§ PROBLEM STATEMENT
Repeat exactly the lines of the entries below from the one with "### Databases & Tools" through the one with "Signal Processing |", both ends included, and nothing else.

EXERCISE MATERIALS START

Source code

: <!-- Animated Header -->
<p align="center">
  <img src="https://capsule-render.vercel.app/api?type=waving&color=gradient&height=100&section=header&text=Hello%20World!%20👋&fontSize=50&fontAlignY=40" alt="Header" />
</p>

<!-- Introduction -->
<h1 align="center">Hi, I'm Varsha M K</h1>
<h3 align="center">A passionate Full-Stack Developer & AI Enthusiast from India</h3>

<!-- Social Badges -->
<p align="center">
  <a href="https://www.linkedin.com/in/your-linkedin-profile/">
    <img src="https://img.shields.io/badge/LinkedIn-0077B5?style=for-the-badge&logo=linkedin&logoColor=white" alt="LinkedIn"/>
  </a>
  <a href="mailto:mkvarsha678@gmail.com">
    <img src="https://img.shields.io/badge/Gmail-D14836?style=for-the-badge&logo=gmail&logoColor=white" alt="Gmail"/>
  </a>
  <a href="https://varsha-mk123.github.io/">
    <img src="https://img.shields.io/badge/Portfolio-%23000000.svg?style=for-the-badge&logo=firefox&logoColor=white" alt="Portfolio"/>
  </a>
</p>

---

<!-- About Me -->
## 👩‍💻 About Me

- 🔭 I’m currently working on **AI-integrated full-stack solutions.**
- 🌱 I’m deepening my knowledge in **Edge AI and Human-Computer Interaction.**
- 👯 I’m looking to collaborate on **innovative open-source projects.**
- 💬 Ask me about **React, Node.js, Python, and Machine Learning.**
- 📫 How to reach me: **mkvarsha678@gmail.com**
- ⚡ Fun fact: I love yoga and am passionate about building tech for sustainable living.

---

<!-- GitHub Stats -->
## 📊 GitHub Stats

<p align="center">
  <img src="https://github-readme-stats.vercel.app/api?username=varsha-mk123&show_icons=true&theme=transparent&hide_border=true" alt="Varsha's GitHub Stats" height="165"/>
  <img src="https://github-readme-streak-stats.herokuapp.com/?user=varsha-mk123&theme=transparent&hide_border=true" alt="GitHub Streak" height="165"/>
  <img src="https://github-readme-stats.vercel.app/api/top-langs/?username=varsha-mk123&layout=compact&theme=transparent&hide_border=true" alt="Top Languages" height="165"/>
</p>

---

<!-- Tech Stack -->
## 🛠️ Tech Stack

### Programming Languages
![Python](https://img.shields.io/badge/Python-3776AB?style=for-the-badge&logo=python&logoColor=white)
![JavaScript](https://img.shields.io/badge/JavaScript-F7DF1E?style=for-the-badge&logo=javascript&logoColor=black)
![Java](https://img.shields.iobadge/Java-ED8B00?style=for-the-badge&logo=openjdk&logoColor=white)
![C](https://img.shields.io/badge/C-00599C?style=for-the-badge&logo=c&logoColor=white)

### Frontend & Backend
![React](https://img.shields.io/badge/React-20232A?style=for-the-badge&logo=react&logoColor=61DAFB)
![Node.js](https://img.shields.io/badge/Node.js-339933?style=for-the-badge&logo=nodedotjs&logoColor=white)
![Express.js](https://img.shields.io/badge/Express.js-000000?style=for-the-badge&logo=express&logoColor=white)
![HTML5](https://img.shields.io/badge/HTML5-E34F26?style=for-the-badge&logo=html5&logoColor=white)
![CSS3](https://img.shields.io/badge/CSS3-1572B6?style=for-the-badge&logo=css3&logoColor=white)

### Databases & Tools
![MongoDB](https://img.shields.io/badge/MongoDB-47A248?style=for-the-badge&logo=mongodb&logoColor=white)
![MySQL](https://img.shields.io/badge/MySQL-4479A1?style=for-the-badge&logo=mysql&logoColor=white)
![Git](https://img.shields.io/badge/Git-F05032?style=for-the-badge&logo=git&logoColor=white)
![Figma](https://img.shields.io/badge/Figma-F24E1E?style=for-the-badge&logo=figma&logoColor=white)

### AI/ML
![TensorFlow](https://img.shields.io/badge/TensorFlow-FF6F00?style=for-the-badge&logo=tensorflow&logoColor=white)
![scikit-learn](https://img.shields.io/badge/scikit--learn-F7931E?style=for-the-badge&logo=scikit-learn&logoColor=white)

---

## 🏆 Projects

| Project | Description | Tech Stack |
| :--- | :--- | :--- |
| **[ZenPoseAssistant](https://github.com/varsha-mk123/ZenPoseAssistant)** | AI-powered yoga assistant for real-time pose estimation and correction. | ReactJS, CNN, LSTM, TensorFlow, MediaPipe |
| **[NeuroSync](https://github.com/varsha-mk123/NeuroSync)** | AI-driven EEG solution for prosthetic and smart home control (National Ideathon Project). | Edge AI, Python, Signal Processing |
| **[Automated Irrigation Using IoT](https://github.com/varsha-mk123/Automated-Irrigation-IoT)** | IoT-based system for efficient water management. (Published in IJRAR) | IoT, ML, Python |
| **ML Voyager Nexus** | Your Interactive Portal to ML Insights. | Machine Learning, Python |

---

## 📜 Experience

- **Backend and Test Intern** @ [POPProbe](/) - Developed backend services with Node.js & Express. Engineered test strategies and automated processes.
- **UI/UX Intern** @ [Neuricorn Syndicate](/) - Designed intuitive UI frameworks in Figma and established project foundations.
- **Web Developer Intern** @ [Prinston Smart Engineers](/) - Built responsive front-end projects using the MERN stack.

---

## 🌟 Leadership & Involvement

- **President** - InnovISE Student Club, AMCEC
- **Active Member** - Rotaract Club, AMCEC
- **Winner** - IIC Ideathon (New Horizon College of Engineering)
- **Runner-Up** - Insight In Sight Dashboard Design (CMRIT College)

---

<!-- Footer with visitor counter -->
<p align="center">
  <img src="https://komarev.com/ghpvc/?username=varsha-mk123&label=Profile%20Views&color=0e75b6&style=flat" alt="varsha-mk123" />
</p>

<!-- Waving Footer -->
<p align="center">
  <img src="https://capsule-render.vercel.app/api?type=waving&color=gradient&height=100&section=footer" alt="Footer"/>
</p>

EXERCISE MATERIALS END

§ SOLUTION TO THIS PROBLEM
### Databases & Tools
![MongoDB](https://img.shields.io/badge/MongoDB-47A248?style=for-the-badge&logo=mongodb&logoColor=white)
![MySQL](https://img.shields.io/badge/MySQL-4479A1?style=for-the-badge&logo=mysql&logoColor=white)
![Git](https://img.shields.io/badge/Git-F05032?style=for-the-badge&logo=git&logoColor=white)
![Figma](https://img.shields.io/badge/Figma-F24E1E?style=for-the-badge&logo=figma&logoColor=white)

### AI/ML
![TensorFlow](https://img.shields.io/badge/TensorFlow-FF6F00?style=for-the-badge&logo=tensorflow&logoColor=white)
![scikit-learn](https://img.shields.io/badge/scikit--learn-F7931E?style=for-the-badge&logo=scikit-learn&logoColor=white)

---

## 🏆 Projects

| Project | Description | Tech Stack |
| :--- | :--- | :--- |
| **[ZenPoseAssistant](https://github.com/varsha-mk123/ZenPoseAssistant)** | AI-powered yoga assistant for real-time pose estimation and correction. | ReactJS, CNN, LSTM, TensorFlow, MediaPipe |
| **[NeuroSync](https://github.com/varsha-mk123/NeuroSync)** | AI-driven EEG solution for prosthetic and smart home control (National Ideathon Project). | Edge AI, Python, Signal Processing |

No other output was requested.